March 4, 2019 – Several members of the iuvo BioScience toxicology team co-authored a paper entitled Suitability of Long-Term Frozen Rat Blood Samples for the Interrogation of Pig-a Gene Mutation by Flow Cytometry.
The paper was co-authored by Dr. Mary Richardson, Matt Barragato, Brett Schneider and John Prattico of iuvo, along with Avlasevich, et al, representing Litron Laboratories, Covance Laboratories and Exponent and was published in the January 2019 issue of the journal Environmental and Molecular Mutagenesis.
These studies have provided an effective procedure that enables the storage and subsequent labeling and analysis of rat blood samples In the Pig-a gene mutation assay for at least seven months. This ability to use long term frozen samples not only provides data supporting the reliability of data from shipped/stored samples but also allows tremendous flexibility when deciding on a toxicological testing strategy.
The abstract is available here, as well as the ability to order the full article.
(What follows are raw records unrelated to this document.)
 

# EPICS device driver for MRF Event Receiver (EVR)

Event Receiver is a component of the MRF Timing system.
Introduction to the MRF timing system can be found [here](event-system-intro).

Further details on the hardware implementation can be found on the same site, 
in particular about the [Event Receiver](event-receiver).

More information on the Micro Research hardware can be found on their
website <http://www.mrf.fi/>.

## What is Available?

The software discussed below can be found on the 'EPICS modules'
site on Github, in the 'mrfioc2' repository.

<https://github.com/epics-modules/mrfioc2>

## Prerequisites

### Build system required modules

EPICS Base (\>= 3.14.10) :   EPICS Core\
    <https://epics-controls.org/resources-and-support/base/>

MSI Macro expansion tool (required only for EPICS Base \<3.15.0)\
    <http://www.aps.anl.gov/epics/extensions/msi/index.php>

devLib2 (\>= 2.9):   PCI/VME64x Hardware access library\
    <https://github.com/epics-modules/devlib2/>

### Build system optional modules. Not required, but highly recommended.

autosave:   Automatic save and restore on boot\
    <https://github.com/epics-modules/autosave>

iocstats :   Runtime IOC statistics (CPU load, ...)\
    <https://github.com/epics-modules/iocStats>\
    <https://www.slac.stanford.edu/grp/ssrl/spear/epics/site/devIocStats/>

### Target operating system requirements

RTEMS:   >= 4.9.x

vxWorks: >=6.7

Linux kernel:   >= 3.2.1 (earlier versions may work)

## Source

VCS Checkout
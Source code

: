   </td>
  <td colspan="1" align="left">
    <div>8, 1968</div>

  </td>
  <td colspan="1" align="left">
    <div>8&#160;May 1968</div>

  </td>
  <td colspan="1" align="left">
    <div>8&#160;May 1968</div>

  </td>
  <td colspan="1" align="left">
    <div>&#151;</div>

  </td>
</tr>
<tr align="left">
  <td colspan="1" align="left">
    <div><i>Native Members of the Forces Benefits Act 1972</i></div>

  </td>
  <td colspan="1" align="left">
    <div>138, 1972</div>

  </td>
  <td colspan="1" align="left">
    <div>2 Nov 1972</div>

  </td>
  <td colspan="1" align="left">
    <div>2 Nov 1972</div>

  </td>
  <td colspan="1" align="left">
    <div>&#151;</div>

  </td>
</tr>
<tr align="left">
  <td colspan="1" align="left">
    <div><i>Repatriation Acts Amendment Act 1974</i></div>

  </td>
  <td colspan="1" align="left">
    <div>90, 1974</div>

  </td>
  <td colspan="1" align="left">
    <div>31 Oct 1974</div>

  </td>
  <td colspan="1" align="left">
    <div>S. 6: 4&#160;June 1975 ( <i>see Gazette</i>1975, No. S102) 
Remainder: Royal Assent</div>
The rodent blood Pig-a assay has been undergoing international validation for use as an in vivo hematopoietic cell gene mutation assay, and given the promising results an Organization for Economic Co-operation and Development (OECD) Test Guideline is currently under development. Enthusiasm for the assay stems in part from its alignment with 3Rs principles permitting combination with other genotoxicity endpoint(s) and integration into repeat-dose toxicology studies. One logistical requirement and experimental design limitation has been that blood samples required antibody labeling and flow cytometric analysis within one week of collection. In the current report, we describe the performance of freeze-thaw reagents that enable storage and subsequent labeling and analysis of rat blood samples for at least seven months. Data generated from three laboratories are presented that demonstrate rat erythrocyte recoveries in the range of 80-90%. Despite some loss of erythrocytes, Pearson coefficients and Bland-Altman analyses based on fresh blood vs. frozen/thawed matched pairs indicate that mutant cell and reticulocyte frequencies are not significantly affected, as the measurements are highly correlated and exhibit low bias. Collectively, these data support the effectiveness and suitability of a freeze-thaw procedure that endows the assay with several new advantageous characteristics that include: flexibility in scheduling personnel/instrumentation; reliability when shipping samples from in-life facilities to analytical sites; 3Rs-friendly, as blood from positive control animals can be stored frozen to serve as analytical controls; and ability to defer a decision to generate Pig-a data until more toxicological information becomes available on a test substance. Environ. Mol. Mutagen. 60:47-55, 2019.